- **Task statement**
Taking the entries below from the top, restate each line exactly and end with the line containing "account for closure**.</span></span>".

- **Given data**
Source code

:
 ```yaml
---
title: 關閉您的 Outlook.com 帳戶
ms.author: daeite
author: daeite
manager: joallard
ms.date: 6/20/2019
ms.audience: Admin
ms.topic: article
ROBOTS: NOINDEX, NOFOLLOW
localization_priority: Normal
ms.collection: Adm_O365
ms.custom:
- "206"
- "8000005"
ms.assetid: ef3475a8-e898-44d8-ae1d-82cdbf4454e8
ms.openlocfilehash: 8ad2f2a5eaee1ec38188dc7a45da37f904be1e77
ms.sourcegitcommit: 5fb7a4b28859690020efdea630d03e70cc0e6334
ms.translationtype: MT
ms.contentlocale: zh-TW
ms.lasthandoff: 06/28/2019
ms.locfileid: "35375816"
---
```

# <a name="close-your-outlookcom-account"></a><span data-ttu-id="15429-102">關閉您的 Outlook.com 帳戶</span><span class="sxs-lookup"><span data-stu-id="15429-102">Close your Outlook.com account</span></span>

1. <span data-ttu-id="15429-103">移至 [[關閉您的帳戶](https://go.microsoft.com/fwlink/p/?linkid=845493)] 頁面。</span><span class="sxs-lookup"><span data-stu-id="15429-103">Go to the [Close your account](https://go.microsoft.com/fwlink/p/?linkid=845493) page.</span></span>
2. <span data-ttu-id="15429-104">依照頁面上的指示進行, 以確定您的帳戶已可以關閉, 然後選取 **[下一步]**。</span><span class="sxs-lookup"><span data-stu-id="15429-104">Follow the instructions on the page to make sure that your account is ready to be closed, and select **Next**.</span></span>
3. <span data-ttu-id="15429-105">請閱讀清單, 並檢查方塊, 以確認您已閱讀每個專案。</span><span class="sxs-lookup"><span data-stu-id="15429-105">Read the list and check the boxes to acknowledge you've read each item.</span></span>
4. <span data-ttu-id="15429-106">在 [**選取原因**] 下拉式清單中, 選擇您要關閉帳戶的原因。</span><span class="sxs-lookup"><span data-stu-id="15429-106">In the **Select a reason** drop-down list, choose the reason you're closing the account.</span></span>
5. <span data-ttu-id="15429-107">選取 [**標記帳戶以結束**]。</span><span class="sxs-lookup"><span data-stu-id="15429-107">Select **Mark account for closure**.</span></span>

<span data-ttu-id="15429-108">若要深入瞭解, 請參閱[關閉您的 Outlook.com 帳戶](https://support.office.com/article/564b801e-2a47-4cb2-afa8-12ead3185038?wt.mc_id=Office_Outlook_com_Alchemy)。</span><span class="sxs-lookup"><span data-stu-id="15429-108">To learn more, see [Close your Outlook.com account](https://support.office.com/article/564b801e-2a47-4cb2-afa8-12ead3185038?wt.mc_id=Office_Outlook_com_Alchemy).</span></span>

- **Answer**
Source code

:
 ```yaml
---
title: 關閉您的 Outlook.com 帳戶
ms.author: daeite
author: daeite
manager: joallard
ms.date: 6/20/2019
ms.audience: Admin
ms.topic: article
ROBOTS: NOINDEX, NOFOLLOW
localization_priority: Normal
ms.collection: Adm_O365
ms.custom:
- "206"
- "8000005"
ms.assetid: ef3475a8-e898-44d8-ae1d-82cdbf4454e8
ms.openlocfilehash: 8ad2f2a5eaee1ec38188dc7a45da37f904be1e77
ms.sourcegitcommit: 5fb7a4b28859690020efdea630d03e70cc0e6334
ms.translationtype: MT
ms.contentlocale: zh-TW
ms.lasthandoff: 06/28/2019
ms.locfileid: "35375816"
---
```

# <a name="close-your-outlookcom-account"></a><span data-ttu-id="15429-102">關閉您的 Outlook.com 帳戶</span><span class="sxs-lookup"><span data-stu-id="15429-102">Close your Outlook.com account</span></span>

1. <span data-ttu-id="15429-103">移至 [[關閉您的帳戶](https://go.microsoft.com/fwlink/p/?linkid=845493)] 頁面。</span><span class="sxs-lookup"><span data-stu-id="15429-103">Go to the [Close your account](https://go.microsoft.com/fwlink/p/?linkid=845493) page.</span></span>
2. <span data-ttu-id="15429-104">依照頁面上的指示進行, 以確定您的帳戶已可以關閉, 然後選取 **[下一步]**。</span><span class="sxs-lookup"><span data-stu-id="15429-104">Follow the instructions on the page to make sure that your account is ready to be closed, and select **Next**.</span></span>
3. <span data-ttu-id="15429-105">請閱讀清單, 並檢查方塊, 以確認您已閱讀每個專案。</span><span class="sxs-lookup"><span data-stu-id="15429-105">Read the list and check the boxes to acknowledge you've read each item.</span></span>
4. <span data-ttu-id="15429-106">在 [**選取原因**] 下拉式清單中, 選擇您要關閉帳戶的原因。</span><span class="sxs-lookup"><span data-stu-id="15429-106">In the **Select a reason** drop-down list, choose the reason you're closing the account.</span></span>
5. <span data-ttu-id="15429-107">選取 [**標記帳戶以結束**]。</span><span class="sxs-lookup"><span data-stu-id="15429-107">Select **Mark account for closure**.</span></span>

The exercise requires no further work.